# Your assignment
All records below are to be set down exactly, each character intact.

Data extracted from a collection

# # #

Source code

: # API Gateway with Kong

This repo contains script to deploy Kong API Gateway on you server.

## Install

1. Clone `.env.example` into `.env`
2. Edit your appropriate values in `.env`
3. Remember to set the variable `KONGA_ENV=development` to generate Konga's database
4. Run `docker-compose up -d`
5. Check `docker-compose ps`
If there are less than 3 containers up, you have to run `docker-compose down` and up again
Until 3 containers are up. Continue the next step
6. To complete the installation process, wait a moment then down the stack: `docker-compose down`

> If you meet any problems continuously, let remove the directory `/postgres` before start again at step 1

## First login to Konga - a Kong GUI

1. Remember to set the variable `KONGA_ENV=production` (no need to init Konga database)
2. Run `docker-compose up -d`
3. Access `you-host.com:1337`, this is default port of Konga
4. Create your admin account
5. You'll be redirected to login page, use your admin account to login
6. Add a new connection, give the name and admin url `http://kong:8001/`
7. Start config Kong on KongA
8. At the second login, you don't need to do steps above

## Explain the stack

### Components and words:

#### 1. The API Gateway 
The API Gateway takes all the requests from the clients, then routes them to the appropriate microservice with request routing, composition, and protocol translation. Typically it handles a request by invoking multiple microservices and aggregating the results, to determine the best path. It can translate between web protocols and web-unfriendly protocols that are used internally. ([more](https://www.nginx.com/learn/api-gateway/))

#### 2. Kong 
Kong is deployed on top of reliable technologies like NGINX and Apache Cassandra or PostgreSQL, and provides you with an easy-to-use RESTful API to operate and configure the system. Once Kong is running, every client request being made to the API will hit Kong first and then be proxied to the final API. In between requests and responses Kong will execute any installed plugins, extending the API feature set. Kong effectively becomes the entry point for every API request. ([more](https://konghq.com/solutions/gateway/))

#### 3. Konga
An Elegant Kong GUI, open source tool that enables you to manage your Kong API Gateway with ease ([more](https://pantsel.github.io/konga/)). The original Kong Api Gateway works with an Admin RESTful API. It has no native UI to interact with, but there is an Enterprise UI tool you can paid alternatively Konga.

# # #

# Answer for this exercise
Source code

: # API Gateway with Kong

This repo contains script to deploy Kong API Gateway on you server.

## Install

1. Clone `.env.example` into `.env`
2. Edit your appropriate values in `.env`
3. Remember to set the variable `KONGA_ENV=development` to generate Konga's database
4. Run `docker-compose up -d`
5. Check `docker-compose ps`
If there are less than 3 containers up, you have to run `docker-compose down` and up again
Until 3 containers are up. Continue the next step
6. To complete the installation process, wait a moment then down the stack: `docker-compose down`

> If you meet any problems continuously, let remove the directory `/postgres` before start again at step 1

## First login to Konga - a Kong GUI

1. Remember to set the variable `KONGA_ENV=production` (no need to init Konga database)
2. Run `docker-compose up -d`
3. Access `you-host.com:1337`, this is default port of Konga
4. Create your admin account
5. You'll be redirected to login page, use your admin account to login
6. Add a new connection, give the name and admin url `http://kong:8001/`
7. Start config Kong on KongA
8. At the second login, you don't need to do steps above

## Explain the stack

### Components and words:

#### 1. The API Gateway 
The API Gateway takes all the requests from the clients, then routes them to the appropriate microservice with request routing, composition, and protocol translation. Typically it handles a request by invoking multiple microservices and aggregating the results, to determine the best path. It can translate between web protocols and web-unfriendly protocols that are used internally. ([more](https://www.nginx.com/learn/api-gateway/))

#### 2. Kong 
Kong is deployed on top of reliable technologies like NGINX and Apache Cassandra or PostgreSQL, and provides you with an easy-to-use RESTful API to operate and configure the system. Once Kong is running, every client request being made to the API will hit Kong first and then be proxied to the final API. In between requests and responses Kong will execute any installed plugins, extending the API feature set. Kong effectively becomes the entry point for every API request. ([more](https://konghq.com/solutions/gateway/))

#### 3. Konga
An Elegant Kong GUI, open source tool that enables you to manage your Kong API Gateway with ease ([more](https://pantsel.github.io/konga/)). The original Kong Api Gateway works with an Admin RESTful API. It has no native UI to interact with, but there is an Enterprise UI tool you can paid alternatively Konga.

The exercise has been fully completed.